→ WORK INSTRUCTIONS
Every line of the entries with the word "width" in it should be shown.

→ DATASET CONTENT
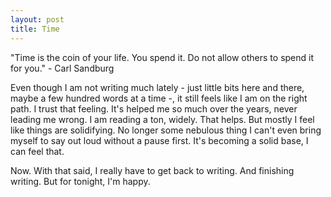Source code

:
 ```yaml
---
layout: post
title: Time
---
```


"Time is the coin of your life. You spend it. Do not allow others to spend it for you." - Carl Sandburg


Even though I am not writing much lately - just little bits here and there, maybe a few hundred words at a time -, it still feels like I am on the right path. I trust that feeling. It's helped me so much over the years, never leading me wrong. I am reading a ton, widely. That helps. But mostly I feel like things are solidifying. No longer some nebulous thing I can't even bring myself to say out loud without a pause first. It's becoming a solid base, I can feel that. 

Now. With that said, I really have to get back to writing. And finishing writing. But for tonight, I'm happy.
==
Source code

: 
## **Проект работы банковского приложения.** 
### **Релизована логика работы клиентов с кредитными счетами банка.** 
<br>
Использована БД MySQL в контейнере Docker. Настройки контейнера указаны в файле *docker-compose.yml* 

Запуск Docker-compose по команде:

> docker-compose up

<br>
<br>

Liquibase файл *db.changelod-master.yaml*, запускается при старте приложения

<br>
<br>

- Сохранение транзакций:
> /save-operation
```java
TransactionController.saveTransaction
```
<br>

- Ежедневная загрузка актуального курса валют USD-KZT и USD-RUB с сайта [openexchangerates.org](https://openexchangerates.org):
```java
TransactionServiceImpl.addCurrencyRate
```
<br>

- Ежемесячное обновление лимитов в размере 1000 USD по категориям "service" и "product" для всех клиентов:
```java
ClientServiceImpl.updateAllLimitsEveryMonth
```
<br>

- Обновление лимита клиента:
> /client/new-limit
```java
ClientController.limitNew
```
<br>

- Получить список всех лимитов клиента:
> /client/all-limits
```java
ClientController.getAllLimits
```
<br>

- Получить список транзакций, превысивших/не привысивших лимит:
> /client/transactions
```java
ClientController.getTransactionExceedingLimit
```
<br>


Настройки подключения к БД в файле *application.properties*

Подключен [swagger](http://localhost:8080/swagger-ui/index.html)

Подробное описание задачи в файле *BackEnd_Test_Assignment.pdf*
---
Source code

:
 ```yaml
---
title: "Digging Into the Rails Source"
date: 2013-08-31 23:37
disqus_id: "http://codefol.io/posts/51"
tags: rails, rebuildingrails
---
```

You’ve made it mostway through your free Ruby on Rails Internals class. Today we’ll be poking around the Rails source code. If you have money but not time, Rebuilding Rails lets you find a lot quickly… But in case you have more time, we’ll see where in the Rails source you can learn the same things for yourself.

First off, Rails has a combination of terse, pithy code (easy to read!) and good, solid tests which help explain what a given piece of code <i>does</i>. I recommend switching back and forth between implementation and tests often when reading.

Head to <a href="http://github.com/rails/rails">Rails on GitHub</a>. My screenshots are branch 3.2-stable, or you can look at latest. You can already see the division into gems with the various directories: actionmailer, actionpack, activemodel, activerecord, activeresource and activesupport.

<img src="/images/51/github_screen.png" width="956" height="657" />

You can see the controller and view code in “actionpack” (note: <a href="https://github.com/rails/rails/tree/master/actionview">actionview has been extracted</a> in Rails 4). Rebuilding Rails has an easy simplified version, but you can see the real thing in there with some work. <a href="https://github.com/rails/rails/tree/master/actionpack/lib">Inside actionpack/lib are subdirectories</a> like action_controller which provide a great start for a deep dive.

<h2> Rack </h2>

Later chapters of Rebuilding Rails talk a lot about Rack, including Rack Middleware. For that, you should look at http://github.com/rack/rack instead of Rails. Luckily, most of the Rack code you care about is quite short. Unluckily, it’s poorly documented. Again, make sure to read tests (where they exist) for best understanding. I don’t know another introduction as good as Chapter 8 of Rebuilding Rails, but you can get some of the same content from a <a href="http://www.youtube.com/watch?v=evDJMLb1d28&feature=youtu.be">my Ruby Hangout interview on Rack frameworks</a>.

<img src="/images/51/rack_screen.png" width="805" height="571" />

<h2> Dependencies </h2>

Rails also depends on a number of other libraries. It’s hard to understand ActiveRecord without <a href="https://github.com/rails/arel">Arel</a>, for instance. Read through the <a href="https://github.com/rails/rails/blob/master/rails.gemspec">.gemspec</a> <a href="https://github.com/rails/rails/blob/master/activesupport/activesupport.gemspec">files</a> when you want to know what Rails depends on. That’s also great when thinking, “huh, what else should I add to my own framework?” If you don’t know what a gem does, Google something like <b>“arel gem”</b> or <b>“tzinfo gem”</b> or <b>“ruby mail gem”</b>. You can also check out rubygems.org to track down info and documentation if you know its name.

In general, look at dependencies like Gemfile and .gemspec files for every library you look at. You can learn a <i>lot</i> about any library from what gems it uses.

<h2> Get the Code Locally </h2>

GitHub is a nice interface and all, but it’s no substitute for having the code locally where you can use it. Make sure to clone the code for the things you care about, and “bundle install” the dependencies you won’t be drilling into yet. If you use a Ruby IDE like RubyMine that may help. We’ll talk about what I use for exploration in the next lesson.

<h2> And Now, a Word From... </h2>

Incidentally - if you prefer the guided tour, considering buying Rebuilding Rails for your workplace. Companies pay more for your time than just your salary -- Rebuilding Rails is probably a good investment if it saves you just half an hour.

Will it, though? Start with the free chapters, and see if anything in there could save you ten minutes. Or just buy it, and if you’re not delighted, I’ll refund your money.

→ RESULT
<img src="/images/51/github_screen.png" width="956" height="657" />
<img src="/images/51/rack_screen.png" width="805" height="571" />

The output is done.